Actually, this can be best summed up by a thoroughly ironic passage within the actual book:
Quote:
Everything else was, oh gods, the same old problems. Nothing had actually been done about them.
...
Nothing had changed. They were all circling the same stagnant problems, accomplishing nothing. And from the way things looked, they would keep circling the same stagnant problems forever.
Three books in, I totally agree with this assessment, and I freely admit I've been continuing to read the new volumes in the series out of sheer morbid trainwreck curiosity.

This is not to say that the book is a total retread, because while the plots and character points are being drawn out and extended and recycled (and they've even re-invented that polo/volleyball/field hockey game they used in the Alberich books), you do find out some semi-nifty background details, such as the fact that there's a CSI: Haven team out there investigating mysterious causes of death and more of what happened to magic and the knowledge of it between Vanyel's death and Selenay's reign. And there is some actual baby-steps-forward progress on the overarching mysterious assassin/saboteur plot and the characters' personal issues.

But aside from that, the protagonist's continuing use of phonetically-spelt dialect in word and thought is seriously annoying, since he's started talking and thinking and internal-monologuing more, and I just want to club him like I was actually working in a goth club. Bartending. In the dark.

Speak proper Valdemaran; I know you can because you made a point of it in one passage. I don't care if you keep up the spoken-word pretense to fool people into thinking that you're dumber and worse-educated than you actually are. But I don't want to see that many needless eliding apostrophes and quaint folksy mispellings in your stupid thoughts, dammit!

Can't recommend, especially as it looks like they're going to keep dragging out the story over even more volumes. But okay for a library read if you're curious about developments to the setting.

Mary Reed & Eric Meyer's Four for a Boy in their Istanbul (not Constantinople)-set "John the Chamberlain" historical mystery series, was quite good.

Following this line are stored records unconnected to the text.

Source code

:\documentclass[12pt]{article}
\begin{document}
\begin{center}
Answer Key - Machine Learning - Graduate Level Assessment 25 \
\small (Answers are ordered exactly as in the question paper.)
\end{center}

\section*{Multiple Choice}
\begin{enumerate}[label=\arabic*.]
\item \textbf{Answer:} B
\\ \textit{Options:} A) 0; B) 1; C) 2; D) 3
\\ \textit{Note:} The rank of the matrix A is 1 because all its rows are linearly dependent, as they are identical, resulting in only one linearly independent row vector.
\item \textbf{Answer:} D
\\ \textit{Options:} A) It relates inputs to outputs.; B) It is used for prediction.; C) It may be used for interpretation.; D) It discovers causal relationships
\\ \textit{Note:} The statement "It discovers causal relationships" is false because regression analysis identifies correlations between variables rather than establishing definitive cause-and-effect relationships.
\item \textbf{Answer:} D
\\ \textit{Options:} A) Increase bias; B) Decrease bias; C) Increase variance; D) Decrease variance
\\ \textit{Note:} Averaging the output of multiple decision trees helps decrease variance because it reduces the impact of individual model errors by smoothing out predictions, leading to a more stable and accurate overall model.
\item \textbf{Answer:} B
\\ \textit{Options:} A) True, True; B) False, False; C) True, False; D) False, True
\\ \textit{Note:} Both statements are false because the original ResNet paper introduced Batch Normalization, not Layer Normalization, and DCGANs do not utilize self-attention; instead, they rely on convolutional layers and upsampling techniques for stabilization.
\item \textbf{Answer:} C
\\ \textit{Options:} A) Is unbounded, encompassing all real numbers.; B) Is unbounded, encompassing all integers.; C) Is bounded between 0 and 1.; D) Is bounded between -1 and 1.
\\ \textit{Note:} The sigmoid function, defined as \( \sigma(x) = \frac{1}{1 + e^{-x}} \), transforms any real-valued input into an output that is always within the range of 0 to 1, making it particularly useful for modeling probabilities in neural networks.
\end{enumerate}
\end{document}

Though 4th in the series (and they all seem to have conveniently cutesily numbered-theme naming which makes it easier to read in order when the volumes are available), this appears to be chronologically the first, telling a flashback adventure which probably explains how the eunuched John rose to his position of power within the Emperor Justin/future Emperor Justinian's court.

I can never see that first emperor's name without thinking of a passage I read in Pulitzer prize-winner Justin Kaplan & Anne Bernays' quasi-academic pop-culture book, The Language of Names: What We Call Ourselves and Why It Matters, where he writes that until the recent generational surge of popularity, his given name had been an unusual, anomalous choice mainly remembered for having once been a middling-obscure Roman emperor.

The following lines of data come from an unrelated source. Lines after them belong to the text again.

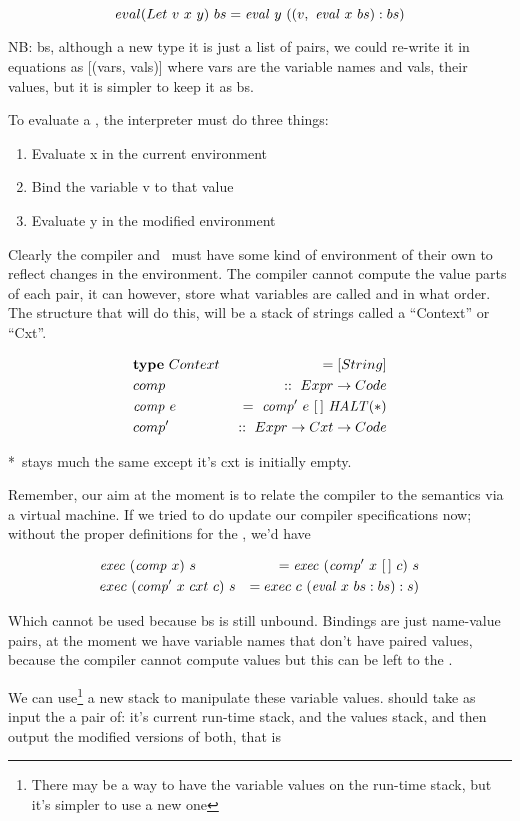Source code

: \documentclass {article}
\begin{document}
\[eval(Let\ v\ x\ y)\ bs 
		= \mathit{eval\ }  y\ ((v,\ \mathit{eval\ }  x\ bs):bs) \]

NB: bs, although a new type it is just a list
of pairs, we could re-write it in equations as
[(vars, vals)] where vars are the variable names
and vals, their values,
but it is simpler to keep it as bs.

To evaluate a , the interpreter
must do three things:
\begin{enumerate}
	\item Evaluate x in the current environment
	\item Bind the variable v to that value
	\item Evaluate y in the modified environment
\end{enumerate}

Clearly the compiler and \vm\ must have some kind of
environment of their own to
reflect changes in the environment.
The compiler cannot compute the value
parts of each pair,
it can however, 
store what variables are called and in what order.
The structure that will do this, will be a 
stack of strings called a ``Context'' or ``Cxt''.

\begin{eqnarray*}
	&\textbf{type}\  Context\ &= [String] \\
	&comp &::\ Expr \rightarrow Code \\
	&\mathit{comp\ } e &=\ \mathit{comp'\ }  e\ [\,]\ \mathit{HALT} (*)\\
	&comp' &::\ Expr \rightarrow Cxt \rightarrow Code
\end{eqnarray*}

*\comp\ stays much the same except it's cxt
	is initially empty.

Remember, our aim at the moment
is to relate the compiler to the
semantics via a virtual machine.
If we tried to do update our compiler 
specifications now; 
without the proper definitions
for the \vm, we'd have

\begin{eqnarray*}
&\mathit{exec\ } (\mathit{comp\ } x)\ s  
	&= \mathit{exec\ } (\mathit{comp'\ }  x\ [\,]\ c)\ s  \\
&exec\ (\mathit{comp'\ }  x\ cxt\ c)\ s  
	&= exec\ c\ (\mathit{eval\ }  x\ bs :bs):s)
\end{eqnarray*}

Which cannot be used
because bs is still unbound.
Bindings are just name-value pairs,
at the moment we have variable names
that don't have paired values,
because the compiler cannot compute values
but this can be left to the \vm.

We can use\footnote{
There may be a way to have the variable values
on the run-time stack, but it's
simpler to use a new one}
a new stack to
manipulate these variable values.
\exec should take as input
the a pair of:
it's current run-time stack,
and the values stack,
and then output the modified versions of both,
that is
\end{document}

With that in mind, I kind of wonder which middling-obscure Roman emperor's name will once again rise the waves of popularity to the top of the naming charts. Probably not Commodus.

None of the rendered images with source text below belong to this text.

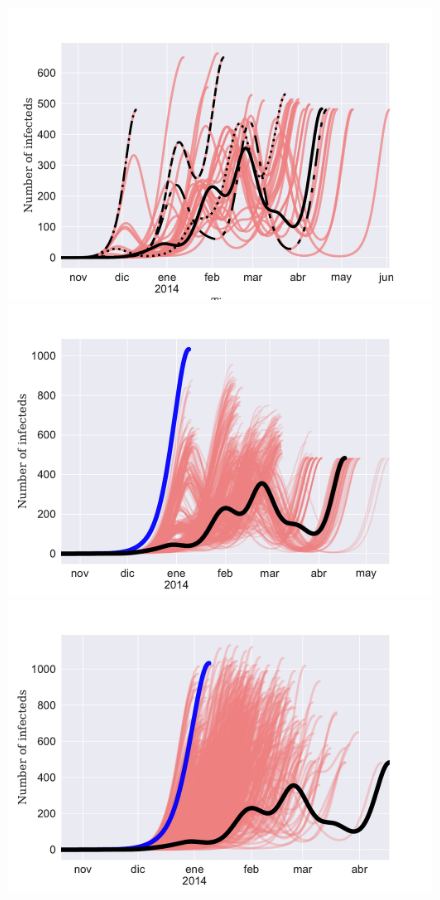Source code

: \documentclass[11pt]{article}
\begin{document}
\begin{figure}[ht]
\centering
\includegraphics[scale=.45]{./scenario4_scenarioB-2}\\
\includegraphics[scale=.30]{./scenario_A_2peak_2}
\includegraphics[scale=.30]{./scenario_ER_network_2}

\end{figure}
\end{document}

Anyway, this was quite well done, with nice research, interesting and well-drawn characters, the sort of usual backstabbing intrigue one gets when getting caught up in Imperial politics, and a rather clever who-ultimately-dunnit which was quite unexpected, though all the clues had been laid in advance and were occasionally even pointed at for the Gentle Reader like me who can't figure out what's right under our noses.

Mind you, the portrayal of the future Empress Theodora seemed a bit one-note, but perhaps she gets more nuance in the other volumes.

Plus it had a glossary of historical terms/notes in the back, which I always like to see.

Strong recommend for historical mystery readers (also a good general read for clever whodunnits, IMHO), especially considering that it's currently a dirt-cheap 99 cents in publisher Poisoned Pen Press' DRM-free introductory sale. I've already looked up the other books in the library and will be borrowing them once I've finished some other stuff and have more free time (and non-inclement weather).

Last edited by ATDrake; 01-12-2012 at 12:33 AM. Reason: Neither honest nor entertaining. Also, typo-riddled.